Closing the Macro-Micro Link: Testing the Effects of Hot Spots Policing on Individual Adolescent Outcomes

Open Access
- Author:
- Bucci, Rebecca Ann
- Graduate Program:
- Criminology
- Degree:
- Doctor of Philosophy
- Document Type:
- Dissertation
- Date of Defense:
- May 18, 2021
- Committee Members:
- Jennifer Maggs, Outside Unit & Field Member
Jeremy Staff, Major Field Member
Thomas Loughran, Chair & Dissertation Advisor
Eric Baumer, Major Field Member
Thomas Anthony Loughran, IV, Program Head/Chair - Keywords:
- Offender-decision making
hot spots policing
offending
adolescents - Abstract:
- The effect of punishment and punishment threats on offending and collateral outcomes is less straightforward than one may believe.
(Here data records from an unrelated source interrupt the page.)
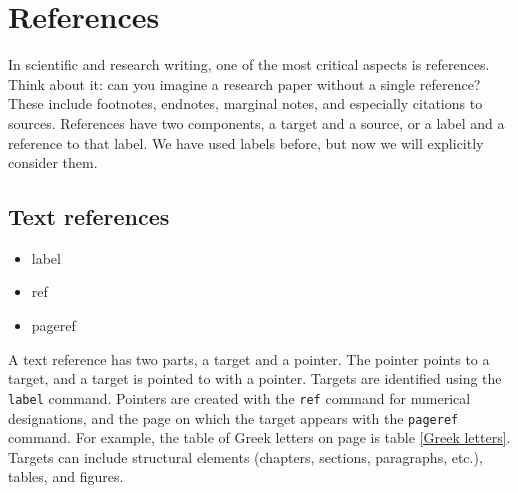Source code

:     
    \section{References}
    \label{References}

    In scientific and research writing, one of the most critical aspects is references. Think about it: can you imagine a research paper without a single reference? These include footnotes, endnotes, marginal notes, and especially citations to sources. References have two components, a target and a source, or a label and a reference to that label. We have used labels before, but now we will explicitly consider them.

    \subsection{Text references}
    \label{Text references}

        \begin{framed}
            \begin{itemize}
                \item{label}
                \item{ref}
                \item{pageref}
            \end{itemize}
        \end{framed}

        A text reference has two parts, a target and a pointer. The pointer points to a target, and a target is pointed to with a pointer. Targets are identified using the \texttt{label} command. Pointers are created with the \texttt{ref} command for numerical designations, and the page on which the target appears with the \texttt{pageref} command. For example, the table of Greek letters on page \pageref{Greek letters} is table \ref{Greek letters}. Targets can include structural elements (chapters, sections, paragraphs, etc.), tables, and figures.

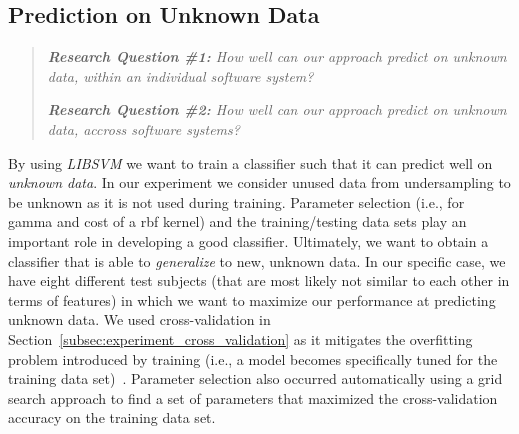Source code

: \subsection{Prediction on Unknown Data}
\label{subsec:experiment_prediction}
\begin{quote}
  \emph{\textbf{Research Question \#1:} How well can our approach predict on unknown data, within an individual software system?}
  
  \emph{\textbf{Research Question \#2:} How well can our approach predict on unknown data, accross software systems?}
\end{quote}

\noindent
By using \emph{LIBSVM} we want to train a classifier such that it can predict well on \emph{unknown data}. In our experiment we consider unused data from undersampling to be unknown as it is not used during training. Parameter selection (i.e., for gamma and cost of a \gls{rbf} kernel) and the training/testing data sets play an important role in developing a good classifier. Ultimately, we want to obtain a classifier that is able to \emph{generalize} to new, unknown data. In our specific case, we have eight different test subjects (that are most likely not similar to each other in terms of features) in which we want to maximize our performance at predicting unknown data. We used cross-validation in Section~\ref{subsec:experiment_cross_validation} as it mitigates the overfitting problem introduced by training (i.e., a model becomes specifically tuned for the training data set)~\cite{HCL03}. Parameter selection also occurred automatically using a grid search approach to find a set of parameters that maximized the cross-validation accuracy on the training data set.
Furthermore, these effects for adolescents who are at the peak of criminal involvement are largely unknown. In this dissertation, I examine the effect of a hot spots policing intervention, known as Operation Safe Streets, on perceptions of arrest risk, offending behavior, perceptions of police and the law, disorder, and rewards to crime. By exploiting the timing of Safe Streets, which began during ongoing data collection of the Pathways to Desistance Study, a sample of previously adjudicated adolescent offenders aged 14-17, I am able to estimate the effect of this intervention on these outcomes. Results suggest that Safe Streets did significantly increase perceptions of arrest risk for these adolescents. Safe Streets had some effect on offending, primarily by reducing individuals’ frequency of offending but had little impact on the likelihood of engaging in crime. Finally, Safe Streets did not impact perceptions of procedural justice, police legitimacy or legal cynicism, nor did it have a large impact on the perceived rewards to crime. However, Safe Streets may have resulted in the spatial spillover of neighborhood disorder. My findings suggest that Safe Streets was effective at increasing adolescents’ perceptions of the likelihood of arrest, but suggest these effects did not translate into large reductions in offending as was hypothesized. This finding, coupled with the lack of beneficial effects on perceptions of police and neighborhood disorder, suggest that hot spots policing interventions like Safe Streets should be utilized as just one aspect of crime-reductions strategies and interventions aimed to improve police-community relations.